##### Source material #####
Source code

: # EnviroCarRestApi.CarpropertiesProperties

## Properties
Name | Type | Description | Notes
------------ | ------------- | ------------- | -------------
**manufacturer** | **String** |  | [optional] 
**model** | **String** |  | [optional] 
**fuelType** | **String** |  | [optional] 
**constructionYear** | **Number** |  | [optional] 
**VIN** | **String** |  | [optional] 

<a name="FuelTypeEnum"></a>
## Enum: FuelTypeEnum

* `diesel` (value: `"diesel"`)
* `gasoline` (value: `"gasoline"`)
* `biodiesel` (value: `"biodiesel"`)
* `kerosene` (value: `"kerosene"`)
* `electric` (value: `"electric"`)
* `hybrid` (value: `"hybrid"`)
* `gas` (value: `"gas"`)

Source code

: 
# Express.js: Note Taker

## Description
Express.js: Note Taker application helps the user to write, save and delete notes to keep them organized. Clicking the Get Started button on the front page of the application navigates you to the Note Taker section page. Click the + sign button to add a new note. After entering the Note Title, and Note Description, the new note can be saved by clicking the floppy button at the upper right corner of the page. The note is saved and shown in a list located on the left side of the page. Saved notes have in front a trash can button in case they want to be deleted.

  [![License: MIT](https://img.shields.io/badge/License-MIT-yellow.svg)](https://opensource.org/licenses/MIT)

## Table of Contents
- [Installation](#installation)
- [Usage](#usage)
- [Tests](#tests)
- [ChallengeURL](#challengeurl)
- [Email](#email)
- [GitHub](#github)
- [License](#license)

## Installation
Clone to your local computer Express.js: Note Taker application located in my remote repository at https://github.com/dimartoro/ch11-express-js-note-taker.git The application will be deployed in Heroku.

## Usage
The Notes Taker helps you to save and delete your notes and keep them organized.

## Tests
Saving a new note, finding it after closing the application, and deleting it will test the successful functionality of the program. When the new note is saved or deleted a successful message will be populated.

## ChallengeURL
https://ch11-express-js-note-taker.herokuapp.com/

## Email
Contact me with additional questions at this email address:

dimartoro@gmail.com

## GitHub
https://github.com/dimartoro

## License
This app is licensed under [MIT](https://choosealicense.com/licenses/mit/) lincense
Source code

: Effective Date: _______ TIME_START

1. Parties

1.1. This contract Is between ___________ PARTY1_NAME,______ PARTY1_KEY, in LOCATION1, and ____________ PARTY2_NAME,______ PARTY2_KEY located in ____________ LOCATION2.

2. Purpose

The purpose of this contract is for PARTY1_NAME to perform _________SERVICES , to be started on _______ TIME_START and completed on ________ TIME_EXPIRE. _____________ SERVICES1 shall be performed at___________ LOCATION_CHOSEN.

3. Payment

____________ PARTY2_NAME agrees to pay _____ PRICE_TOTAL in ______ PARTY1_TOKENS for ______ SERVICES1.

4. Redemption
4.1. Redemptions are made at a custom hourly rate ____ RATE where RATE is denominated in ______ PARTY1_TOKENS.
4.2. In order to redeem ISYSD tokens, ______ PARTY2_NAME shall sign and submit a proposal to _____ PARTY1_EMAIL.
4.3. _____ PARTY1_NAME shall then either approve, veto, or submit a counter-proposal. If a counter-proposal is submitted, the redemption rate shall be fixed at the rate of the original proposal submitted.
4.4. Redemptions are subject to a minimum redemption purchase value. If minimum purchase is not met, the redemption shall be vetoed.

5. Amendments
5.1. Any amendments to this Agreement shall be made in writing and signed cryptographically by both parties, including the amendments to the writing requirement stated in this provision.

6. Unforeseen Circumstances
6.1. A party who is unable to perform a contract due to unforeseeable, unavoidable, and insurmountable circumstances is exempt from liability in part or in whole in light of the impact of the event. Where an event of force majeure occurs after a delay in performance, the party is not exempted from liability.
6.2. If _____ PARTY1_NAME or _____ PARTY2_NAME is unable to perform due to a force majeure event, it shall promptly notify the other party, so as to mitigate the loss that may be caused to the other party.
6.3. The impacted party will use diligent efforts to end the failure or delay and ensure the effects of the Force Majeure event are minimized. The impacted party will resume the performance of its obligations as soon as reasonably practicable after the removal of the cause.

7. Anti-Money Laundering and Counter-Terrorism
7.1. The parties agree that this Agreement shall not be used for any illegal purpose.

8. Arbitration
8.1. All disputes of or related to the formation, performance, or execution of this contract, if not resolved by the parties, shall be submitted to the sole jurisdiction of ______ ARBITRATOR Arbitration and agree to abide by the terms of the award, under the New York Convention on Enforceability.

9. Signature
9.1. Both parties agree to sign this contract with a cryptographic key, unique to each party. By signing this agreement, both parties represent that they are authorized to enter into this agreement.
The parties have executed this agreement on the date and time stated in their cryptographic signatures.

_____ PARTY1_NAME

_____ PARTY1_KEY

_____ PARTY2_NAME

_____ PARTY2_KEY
#####
• **What this task involves**: Copy all data exactly, start to finish.

• **Expected output**:
Source code

: # EnviroCarRestApi.CarpropertiesProperties

## Properties
Name | Type | Description | Notes
------------ | ------------- | ------------- | -------------
**manufacturer** | **String** |  | [optional] 
**model** | **String** |  | [optional] 
**fuelType** | **String** |  | [optional] 
**constructionYear** | **Number** |  | [optional] 
**VIN** | **String** |  | [optional] 

<a name="FuelTypeEnum"></a>
## Enum: FuelTypeEnum

* `diesel` (value: `"diesel"`)
* `gasoline` (value: `"gasoline"`)
* `biodiesel` (value: `"biodiesel"`)
* `kerosene` (value: `"kerosene"`)
* `electric` (value: `"electric"`)
* `hybrid` (value: `"hybrid"`)
* `gas` (value: `"gas"`)

Source code

: 
# Express.js: Note Taker

## Description
Express.js: Note Taker application helps the user to write, save and delete notes to keep them organized. Clicking the Get Started button on the front page of the application navigates you to the Note Taker section page. Click the + sign button to add a new note. After entering the Note Title, and Note Description, the new note can be saved by clicking the floppy button at the upper right corner of the page. The note is saved and shown in a list located on the left side of the page. Saved notes have in front a trash can button in case they want to be deleted.

  [![License: MIT](https://img.shields.io/badge/License-MIT-yellow.svg)](https://opensource.org/licenses/MIT)

## Table of Contents
- [Installation](#installation)
- [Usage](#usage)
- [Tests](#tests)
- [ChallengeURL](#challengeurl)
- [Email](#email)
- [GitHub](#github)
- [License](#license)

## Installation
Clone to your local computer Express.js: Note Taker application located in my remote repository at https://github.com/dimartoro/ch11-express-js-note-taker.git The application will be deployed in Heroku.

## Usage
The Notes Taker helps you to save and delete your notes and keep them organized.

## Tests
Saving a new note, finding it after closing the application, and deleting it will test the successful functionality of the program. When the new note is saved or deleted a successful message will be populated.

## ChallengeURL
https://ch11-express-js-note-taker.herokuapp.com/

## Email
Contact me with additional questions at this email address:

dimartoro@gmail.com

## GitHub
https://github.com/dimartoro

## License
This app is licensed under [MIT](https://choosealicense.com/licenses/mit/) lincense
Source code

: Effective Date: _______ TIME_START

1. Parties

1.1. This contract Is between ___________ PARTY1_NAME,______ PARTY1_KEY, in LOCATION1, and ____________ PARTY2_NAME,______ PARTY2_KEY located in ____________ LOCATION2.

2. Purpose

The purpose of this contract is for PARTY1_NAME to perform _________SERVICES , to be started on _______ TIME_START and completed on ________ TIME_EXPIRE. _____________ SERVICES1 shall be performed at___________ LOCATION_CHOSEN.

3. Payment

____________ PARTY2_NAME agrees to pay _____ PRICE_TOTAL in ______ PARTY1_TOKENS for ______ SERVICES1.

4. Redemption
4.1. Redemptions are made at a custom hourly rate ____ RATE where RATE is denominated in ______ PARTY1_TOKENS.
4.2. In order to redeem ISYSD tokens, ______ PARTY2_NAME shall sign and submit a proposal to _____ PARTY1_EMAIL.
4.3. _____ PARTY1_NAME shall then either approve, veto, or submit a counter-proposal. If a counter-proposal is submitted, the redemption rate shall be fixed at the rate of the original proposal submitted.
4.4. Redemptions are subject to a minimum redemption purchase value. If minimum purchase is not met, the redemption shall be vetoed.

5. Amendments
5.1. Any amendments to this Agreement shall be made in writing and signed cryptographically by both parties, including the amendments to the writing requirement stated in this provision.

6. Unforeseen Circumstances
6.1. A party who is unable to perform a contract due to unforeseeable, unavoidable, and insurmountable circumstances is exempt from liability in part or in whole in light of the impact of the event. Where an event of force majeure occurs after a delay in performance, the party is not exempted from liability.
6.2. If _____ PARTY1_NAME or _____ PARTY2_NAME is unable to perform due to a force majeure event, it shall promptly notify the other party, so as to mitigate the loss that may be caused to the other party.
6.3. The impacted party will use diligent efforts to end the failure or delay and ensure the effects of the Force Majeure event are minimized. The impacted party will resume the performance of its obligations as soon as reasonably practicable after the removal of the cause.

7. Anti-Money Laundering and Counter-Terrorism
7.1. The parties agree that this Agreement shall not be used for any illegal purpose.

8. Arbitration
8.1. All disputes of or related to the formation, performance, or execution of this contract, if not resolved by the parties, shall be submitted to the sole jurisdiction of ______ ARBITRATOR Arbitration and agree to abide by the terms of the award, under the New York Convention on Enforceability.

9. Signature
9.1. Both parties agree to sign this contract with a cryptographic key, unique to each party. By signing this agreement, both parties represent that they are authorized to enter into this agreement.
The parties have executed this agreement on the date and time stated in their cryptographic signatures.

_____ PARTY1_NAME

_____ PARTY1_KEY

_____ PARTY2_NAME

_____ PARTY2_KEY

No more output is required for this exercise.